BEGIN
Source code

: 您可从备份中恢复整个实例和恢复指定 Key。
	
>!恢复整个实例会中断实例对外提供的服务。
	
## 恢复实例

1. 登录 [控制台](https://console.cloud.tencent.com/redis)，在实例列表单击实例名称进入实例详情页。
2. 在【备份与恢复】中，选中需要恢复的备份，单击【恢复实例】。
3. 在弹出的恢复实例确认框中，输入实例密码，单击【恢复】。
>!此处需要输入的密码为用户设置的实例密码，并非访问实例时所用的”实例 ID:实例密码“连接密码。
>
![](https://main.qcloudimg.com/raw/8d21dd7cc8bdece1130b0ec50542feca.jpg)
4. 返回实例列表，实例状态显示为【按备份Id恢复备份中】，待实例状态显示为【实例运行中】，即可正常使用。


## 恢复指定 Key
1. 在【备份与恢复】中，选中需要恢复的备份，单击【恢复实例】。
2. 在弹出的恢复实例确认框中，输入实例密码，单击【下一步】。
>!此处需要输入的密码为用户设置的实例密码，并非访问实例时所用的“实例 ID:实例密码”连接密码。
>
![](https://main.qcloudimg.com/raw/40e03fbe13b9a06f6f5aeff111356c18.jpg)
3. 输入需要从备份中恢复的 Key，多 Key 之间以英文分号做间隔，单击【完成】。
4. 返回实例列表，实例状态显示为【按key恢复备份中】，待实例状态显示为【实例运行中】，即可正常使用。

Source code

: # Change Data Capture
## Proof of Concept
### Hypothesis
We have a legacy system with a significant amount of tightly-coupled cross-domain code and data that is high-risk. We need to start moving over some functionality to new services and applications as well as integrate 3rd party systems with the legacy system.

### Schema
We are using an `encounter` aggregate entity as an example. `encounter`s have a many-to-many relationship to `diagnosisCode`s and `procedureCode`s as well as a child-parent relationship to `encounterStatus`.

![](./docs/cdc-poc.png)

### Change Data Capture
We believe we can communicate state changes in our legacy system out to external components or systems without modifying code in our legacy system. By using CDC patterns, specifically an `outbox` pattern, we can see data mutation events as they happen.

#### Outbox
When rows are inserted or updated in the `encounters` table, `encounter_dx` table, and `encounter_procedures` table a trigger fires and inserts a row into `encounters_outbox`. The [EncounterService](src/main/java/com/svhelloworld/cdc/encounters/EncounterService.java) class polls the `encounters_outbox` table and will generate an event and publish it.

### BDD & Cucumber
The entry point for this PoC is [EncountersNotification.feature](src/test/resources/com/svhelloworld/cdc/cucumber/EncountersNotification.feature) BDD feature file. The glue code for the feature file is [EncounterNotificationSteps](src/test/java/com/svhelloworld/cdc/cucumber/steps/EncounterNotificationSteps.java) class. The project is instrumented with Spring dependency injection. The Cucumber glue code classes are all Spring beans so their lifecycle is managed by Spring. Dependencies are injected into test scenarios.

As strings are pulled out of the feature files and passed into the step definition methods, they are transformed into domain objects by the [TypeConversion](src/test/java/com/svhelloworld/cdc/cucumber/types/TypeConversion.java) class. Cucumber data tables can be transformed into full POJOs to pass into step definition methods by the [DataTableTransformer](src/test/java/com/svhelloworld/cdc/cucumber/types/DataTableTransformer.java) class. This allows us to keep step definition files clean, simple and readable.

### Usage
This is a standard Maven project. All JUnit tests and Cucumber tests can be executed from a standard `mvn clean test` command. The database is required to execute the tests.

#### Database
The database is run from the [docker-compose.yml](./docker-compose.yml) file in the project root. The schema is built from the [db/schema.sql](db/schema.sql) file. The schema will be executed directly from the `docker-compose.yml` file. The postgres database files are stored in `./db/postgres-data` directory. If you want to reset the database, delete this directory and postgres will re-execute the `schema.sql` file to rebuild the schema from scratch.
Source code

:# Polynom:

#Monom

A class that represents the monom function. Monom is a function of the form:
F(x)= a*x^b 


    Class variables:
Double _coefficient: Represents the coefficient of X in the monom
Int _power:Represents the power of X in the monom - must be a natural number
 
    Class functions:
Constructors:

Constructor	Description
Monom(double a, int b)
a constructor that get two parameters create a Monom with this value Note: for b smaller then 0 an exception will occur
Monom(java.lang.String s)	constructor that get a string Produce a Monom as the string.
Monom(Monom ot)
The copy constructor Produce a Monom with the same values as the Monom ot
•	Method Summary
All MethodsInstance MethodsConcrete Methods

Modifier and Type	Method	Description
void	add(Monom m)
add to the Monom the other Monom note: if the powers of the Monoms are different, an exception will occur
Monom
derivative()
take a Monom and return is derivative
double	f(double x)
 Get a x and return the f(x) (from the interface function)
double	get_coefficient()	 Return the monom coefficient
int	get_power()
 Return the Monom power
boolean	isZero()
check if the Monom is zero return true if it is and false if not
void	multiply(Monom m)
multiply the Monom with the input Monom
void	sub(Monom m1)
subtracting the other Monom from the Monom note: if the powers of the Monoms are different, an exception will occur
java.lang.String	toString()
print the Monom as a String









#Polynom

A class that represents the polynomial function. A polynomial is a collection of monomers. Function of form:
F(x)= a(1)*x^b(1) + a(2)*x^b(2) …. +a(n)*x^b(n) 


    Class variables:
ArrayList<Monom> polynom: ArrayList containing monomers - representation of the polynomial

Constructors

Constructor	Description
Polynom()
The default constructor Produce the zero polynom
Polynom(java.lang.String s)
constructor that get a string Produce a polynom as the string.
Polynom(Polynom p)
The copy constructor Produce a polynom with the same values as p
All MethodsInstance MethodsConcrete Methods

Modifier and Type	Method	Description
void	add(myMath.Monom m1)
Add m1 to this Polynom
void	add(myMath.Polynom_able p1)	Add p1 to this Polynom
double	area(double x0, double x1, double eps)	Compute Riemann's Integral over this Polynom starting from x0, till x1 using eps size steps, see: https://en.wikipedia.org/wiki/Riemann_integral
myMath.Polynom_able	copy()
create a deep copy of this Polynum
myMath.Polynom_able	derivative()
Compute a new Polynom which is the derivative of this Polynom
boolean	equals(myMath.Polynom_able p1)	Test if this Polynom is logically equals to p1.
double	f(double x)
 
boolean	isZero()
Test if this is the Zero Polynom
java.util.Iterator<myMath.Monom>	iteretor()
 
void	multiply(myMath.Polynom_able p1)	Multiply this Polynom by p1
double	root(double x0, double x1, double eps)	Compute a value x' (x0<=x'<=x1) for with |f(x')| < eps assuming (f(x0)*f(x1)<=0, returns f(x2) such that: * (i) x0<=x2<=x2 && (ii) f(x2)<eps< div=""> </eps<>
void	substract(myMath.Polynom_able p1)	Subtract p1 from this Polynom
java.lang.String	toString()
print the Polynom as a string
END
▶ **Problem details**
When a line of the material holds the string "在弹出的恢复实例确认框中", copy that line.

▶ **Output below**
3. 在弹出的恢复实例确认框中，输入实例密码，单击【恢复】。
2. 在弹出的恢复实例确认框中，输入实例密码，单击【下一步】。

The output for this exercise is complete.